> What is being asked: In your answer, repeat each line of the data exactly.

> Material for this task:
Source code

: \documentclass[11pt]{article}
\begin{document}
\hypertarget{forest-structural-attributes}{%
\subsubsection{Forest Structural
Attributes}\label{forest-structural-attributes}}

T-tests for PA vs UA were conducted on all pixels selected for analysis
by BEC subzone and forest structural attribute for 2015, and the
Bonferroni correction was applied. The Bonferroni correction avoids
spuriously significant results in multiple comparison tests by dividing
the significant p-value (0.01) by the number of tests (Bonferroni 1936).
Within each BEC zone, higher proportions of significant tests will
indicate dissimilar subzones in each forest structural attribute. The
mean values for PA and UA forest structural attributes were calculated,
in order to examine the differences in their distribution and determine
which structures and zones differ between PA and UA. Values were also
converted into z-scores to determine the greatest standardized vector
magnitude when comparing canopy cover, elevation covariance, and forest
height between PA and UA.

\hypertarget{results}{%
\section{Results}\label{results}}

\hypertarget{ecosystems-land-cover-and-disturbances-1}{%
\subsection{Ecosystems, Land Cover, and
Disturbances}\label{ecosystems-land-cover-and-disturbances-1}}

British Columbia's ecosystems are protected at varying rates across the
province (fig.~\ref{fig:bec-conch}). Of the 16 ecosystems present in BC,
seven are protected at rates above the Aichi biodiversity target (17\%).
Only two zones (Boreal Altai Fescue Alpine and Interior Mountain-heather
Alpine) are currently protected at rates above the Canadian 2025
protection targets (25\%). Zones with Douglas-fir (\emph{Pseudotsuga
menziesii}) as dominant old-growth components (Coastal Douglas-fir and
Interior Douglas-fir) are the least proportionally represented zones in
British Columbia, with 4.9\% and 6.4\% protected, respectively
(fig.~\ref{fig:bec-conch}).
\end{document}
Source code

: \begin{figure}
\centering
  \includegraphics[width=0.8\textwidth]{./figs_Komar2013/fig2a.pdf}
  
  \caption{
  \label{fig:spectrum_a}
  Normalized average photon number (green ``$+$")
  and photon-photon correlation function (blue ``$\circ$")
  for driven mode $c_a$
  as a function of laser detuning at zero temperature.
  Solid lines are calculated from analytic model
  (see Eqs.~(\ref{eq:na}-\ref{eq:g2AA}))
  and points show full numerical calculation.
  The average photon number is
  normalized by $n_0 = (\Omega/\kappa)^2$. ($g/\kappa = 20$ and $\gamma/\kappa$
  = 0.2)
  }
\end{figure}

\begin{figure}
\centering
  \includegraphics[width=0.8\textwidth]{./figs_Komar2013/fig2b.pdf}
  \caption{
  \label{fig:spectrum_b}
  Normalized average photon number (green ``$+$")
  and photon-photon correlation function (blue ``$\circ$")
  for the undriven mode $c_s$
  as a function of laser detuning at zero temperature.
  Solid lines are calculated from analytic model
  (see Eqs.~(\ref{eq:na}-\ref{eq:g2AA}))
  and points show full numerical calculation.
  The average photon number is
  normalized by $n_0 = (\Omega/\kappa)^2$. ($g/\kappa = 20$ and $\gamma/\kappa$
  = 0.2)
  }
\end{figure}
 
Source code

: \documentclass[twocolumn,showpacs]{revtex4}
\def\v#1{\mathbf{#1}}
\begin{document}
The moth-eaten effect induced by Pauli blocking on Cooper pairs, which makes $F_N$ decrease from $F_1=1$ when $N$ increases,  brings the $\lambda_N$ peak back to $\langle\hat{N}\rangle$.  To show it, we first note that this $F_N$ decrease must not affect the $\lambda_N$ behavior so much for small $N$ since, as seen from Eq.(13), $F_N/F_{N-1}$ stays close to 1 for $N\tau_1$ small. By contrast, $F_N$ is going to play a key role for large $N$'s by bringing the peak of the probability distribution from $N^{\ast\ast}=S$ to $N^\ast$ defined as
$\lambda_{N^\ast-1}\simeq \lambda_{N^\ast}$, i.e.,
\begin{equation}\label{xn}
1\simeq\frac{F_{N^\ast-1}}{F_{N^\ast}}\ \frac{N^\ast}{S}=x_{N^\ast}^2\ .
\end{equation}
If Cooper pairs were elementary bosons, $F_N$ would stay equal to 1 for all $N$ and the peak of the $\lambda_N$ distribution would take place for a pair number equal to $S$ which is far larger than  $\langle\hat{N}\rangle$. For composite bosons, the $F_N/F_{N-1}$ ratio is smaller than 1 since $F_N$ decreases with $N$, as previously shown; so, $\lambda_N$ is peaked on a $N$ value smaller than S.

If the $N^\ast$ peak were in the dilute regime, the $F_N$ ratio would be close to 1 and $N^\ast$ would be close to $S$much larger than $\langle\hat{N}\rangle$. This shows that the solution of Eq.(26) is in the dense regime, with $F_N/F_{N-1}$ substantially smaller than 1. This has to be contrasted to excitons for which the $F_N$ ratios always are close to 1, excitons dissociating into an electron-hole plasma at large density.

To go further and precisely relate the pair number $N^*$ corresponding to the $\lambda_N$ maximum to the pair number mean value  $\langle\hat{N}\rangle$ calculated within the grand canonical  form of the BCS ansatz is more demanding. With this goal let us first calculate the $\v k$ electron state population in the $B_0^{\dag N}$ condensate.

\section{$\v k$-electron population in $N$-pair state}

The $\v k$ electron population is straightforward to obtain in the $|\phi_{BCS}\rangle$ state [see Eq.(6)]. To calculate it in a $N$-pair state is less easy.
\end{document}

> Final answer:
Source code

: \documentclass[11pt]{article}
\begin{document}
\hypertarget{forest-structural-attributes}{%
\subsubsection{Forest Structural
Attributes}\label{forest-structural-attributes}}

T-tests for PA vs UA were conducted on all pixels selected for analysis
by BEC subzone and forest structural attribute for 2015, and the
Bonferroni correction was applied. The Bonferroni correction avoids
spuriously significant results in multiple comparison tests by dividing
the significant p-value (0.01) by the number of tests (Bonferroni 1936).
Within each BEC zone, higher proportions of significant tests will
indicate dissimilar subzones in each forest structural attribute. The
mean values for PA and UA forest structural attributes were calculated,
in order to examine the differences in their distribution and determine
which structures and zones differ between PA and UA. Values were also
converted into z-scores to determine the greatest standardized vector
magnitude when comparing canopy cover, elevation covariance, and forest
height between PA and UA.

\hypertarget{results}{%
\section{Results}\label{results}}

\hypertarget{ecosystems-land-cover-and-disturbances-1}{%
\subsection{Ecosystems, Land Cover, and
Disturbances}\label{ecosystems-land-cover-and-disturbances-1}}

British Columbia's ecosystems are protected at varying rates across the
province (fig.~\ref{fig:bec-conch}). Of the 16 ecosystems present in BC,
seven are protected at rates above the Aichi biodiversity target (17\%).
Only two zones (Boreal Altai Fescue Alpine and Interior Mountain-heather
Alpine) are currently protected at rates above the Canadian 2025
protection targets (25\%). Zones with Douglas-fir (\emph{Pseudotsuga
menziesii}) as dominant old-growth components (Coastal Douglas-fir and
Interior Douglas-fir) are the least proportionally represented zones in
British Columbia, with 4.9\% and 6.4\% protected, respectively
(fig.~\ref{fig:bec-conch}).
\end{document}
Source code

: \begin{figure}
\centering
  \includegraphics[width=0.8\textwidth]{./figs_Komar2013/fig2a.pdf}
  
  \caption{
  \label{fig:spectrum_a}
  Normalized average photon number (green ``$+$")
  and photon-photon correlation function (blue ``$\circ$")
  for driven mode $c_a$
  as a function of laser detuning at zero temperature.
  Solid lines are calculated from analytic model
  (see Eqs.~(\ref{eq:na}-\ref{eq:g2AA}))
  and points show full numerical calculation.
  The average photon number is
  normalized by $n_0 = (\Omega/\kappa)^2$. ($g/\kappa = 20$ and $\gamma/\kappa$
  = 0.2)
  }
\end{figure}

\begin{figure}
\centering
  \includegraphics[width=0.8\textwidth]{./figs_Komar2013/fig2b.pdf}
  \caption{
  \label{fig:spectrum_b}
  Normalized average photon number (green ``$+$")
  and photon-photon correlation function (blue ``$\circ$")
  for the undriven mode $c_s$
  as a function of laser detuning at zero temperature.
  Solid lines are calculated from analytic model
  (see Eqs.~(\ref{eq:na}-\ref{eq:g2AA}))
  and points show full numerical calculation.
  The average photon number is
  normalized by $n_0 = (\Omega/\kappa)^2$. ($g/\kappa = 20$ and $\gamma/\kappa$
  = 0.2)
  }
\end{figure}
 
Source code

: \documentclass[twocolumn,showpacs]{revtex4}
\def\v#1{\mathbf{#1}}
\begin{document}
The moth-eaten effect induced by Pauli blocking on Cooper pairs, which makes $F_N$ decrease from $F_1=1$ when $N$ increases,  brings the $\lambda_N$ peak back to $\langle\hat{N}\rangle$.  To show it, we first note that this $F_N$ decrease must not affect the $\lambda_N$ behavior so much for small $N$ since, as seen from Eq.(13), $F_N/F_{N-1}$ stays close to 1 for $N\tau_1$ small. By contrast, $F_N$ is going to play a key role for large $N$'s by bringing the peak of the probability distribution from $N^{\ast\ast}=S$ to $N^\ast$ defined as
$\lambda_{N^\ast-1}\simeq \lambda_{N^\ast}$, i.e.,
\begin{equation}\label{xn}
1\simeq\frac{F_{N^\ast-1}}{F_{N^\ast}}\ \frac{N^\ast}{S}=x_{N^\ast}^2\ .
\end{equation}
If Cooper pairs were elementary bosons, $F_N$ would stay equal to 1 for all $N$ and the peak of the $\lambda_N$ distribution would take place for a pair number equal to $S$ which is far larger than  $\langle\hat{N}\rangle$. For composite bosons, the $F_N/F_{N-1}$ ratio is smaller than 1 since $F_N$ decreases with $N$, as previously shown; so, $\lambda_N$ is peaked on a $N$ value smaller than S.

If the $N^\ast$ peak were in the dilute regime, the $F_N$ ratio would be close to 1 and $N^\ast$ would be close to $S$much larger than $\langle\hat{N}\rangle$. This shows that the solution of Eq.(26) is in the dense regime, with $F_N/F_{N-1}$ substantially smaller than 1. This has to be contrasted to excitons for which the $F_N$ ratios always are close to 1, excitons dissociating into an electron-hole plasma at large density.

To go further and precisely relate the pair number $N^*$ corresponding to the $\lambda_N$ maximum to the pair number mean value  $\langle\hat{N}\rangle$ calculated within the grand canonical  form of the BCS ansatz is more demanding. With this goal let us first calculate the $\v k$ electron state population in the $B_0^{\dag N}$ condensate.

\section{$\v k$-electron population in $N$-pair state}

The $\v k$ electron population is straightforward to obtain in the $|\phi_{BCS}\rangle$ state [see Eq.(6)]. To calculate it in a $N$-pair state is less easy.
\end{document}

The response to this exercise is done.